Host Darly Easlea opens with a bit of background, saying, “The best albums create their own universe; a listener gets so lost in the work, they wonder why they have ever listened to anything else: Sea Change is one of those albums; you may not go there very often, but when you do, you find it hard not to listen on repeat. It is arguably one of the most autumnal albums you’ll ever hear; a break-up album where the hurt rises with each orchestral swell or chord change.
“We’d seen many Becks already in his first decade as a performer; he had traveled from indie-folk-punk-troubadour to major label success with his breakthrough album Mellow Gold and its single, “Loser;” Odelay from 1996 put him on the cusp of superstardom–“Where It’s At” and “Devil’s Haircut;” yet 1998’s Mutations showed his ability to shapeshift, an introspective work that lost him a section of his new found audience.

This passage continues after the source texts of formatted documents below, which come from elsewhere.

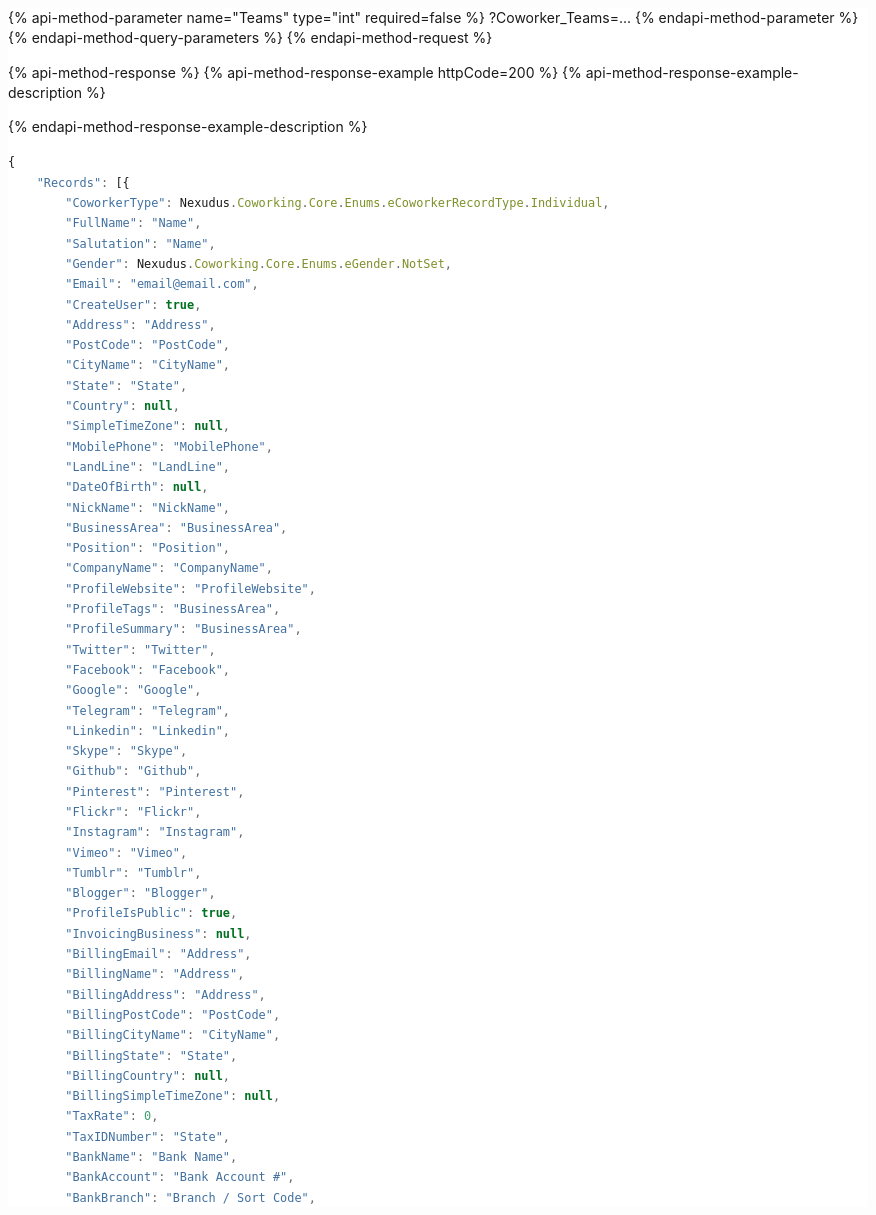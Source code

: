 {% api-method-parameter name="Teams" type="int" required=false %}
?Coworker_Teams=...
{% endapi-method-parameter %}
{% endapi-method-query-parameters %}
{% endapi-method-request %}

{% api-method-response %}
{% api-method-response-example httpCode=200 %}
{% api-method-response-example-description %}

{% endapi-method-response-example-description %}

```javascript
{
    "Records": [{
        "CoworkerType": Nexudus.Coworking.Core.Enums.eCoworkerRecordType.Individual,
        "FullName": "Name",
        "Salutation": "Name",
        "Gender": Nexudus.Coworking.Core.Enums.eGender.NotSet,
        "Email": "email@email.com",
        "CreateUser": true,
        "Address": "Address",
        "PostCode": "PostCode",
        "CityName": "CityName",
        "State": "State",
        "Country": null,
        "SimpleTimeZone": null,
        "MobilePhone": "MobilePhone",
        "LandLine": "LandLine",
        "DateOfBirth": null,
        "NickName": "NickName",
        "BusinessArea": "BusinessArea",
        "Position": "Position",
        "CompanyName": "CompanyName",
        "ProfileWebsite": "ProfileWebsite",
        "ProfileTags": "BusinessArea",
        "ProfileSummary": "BusinessArea",
        "Twitter": "Twitter",
        "Facebook": "Facebook",
        "Google": "Google",
        "Telegram": "Telegram",
        "Linkedin": "Linkedin",
        "Skype": "Skype",
        "Github": "Github",
        "Pinterest": "Pinterest",
        "Flickr": "Flickr",
        "Instagram": "Instagram",
        "Vimeo": "Vimeo",
        "Tumblr": "Tumblr",
        "Blogger": "Blogger",
        "ProfileIsPublic": true,
        "InvoicingBusiness": null,
        "BillingEmail": "Address",
        "BillingName": "Address",
        "BillingAddress": "Address",
        "BillingPostCode": "PostCode",
        "BillingCityName": "CityName",
        "BillingState": "State",
        "BillingCountry": null,
        "BillingSimpleTimeZone": null,
        "TaxRate": 0,
        "TaxIDNumber": "State",
        "BankName": "Bank Name",
        "BankAccount": "Bank Account #",
        "BankBranch": "Branch / Sort Code",
```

“The last time he’d released an album was the larger-than-life Midnite Vultures in 1999, which underlined Beck as the retro-funk, Prince-meets-Chic retro hipster, with thoroughly groovy “Nicotine and Gravy” and the sublimely soulful “Debra,” a live showstopper that had been in his act for many years.”
He then discusses the brilliant Sea Change, saying, “However, Sea Change was different. It was written in 99 and 2000 and inspired by his break-up with his long-term girlfriend Leigh Limon, who had been with him since the start of the 90s. Beck had said, ‘She chose me when I was penniless and unknown, and that makes her about the most important person in my life.’ However, after allegedly finding out she was having an affair, the relationship came to a halt.”
He adds, “With its steady downtempo pace, and low-key wordplay, it’s like a great singer-songwriter from the 70s has been washed up in the 00s. Recorded with his usual band, and special guests; It is with little wonder parts of the album are orchestrated by his father, David Campbell, who began working in the industry on Carole King’s Tapestry album.”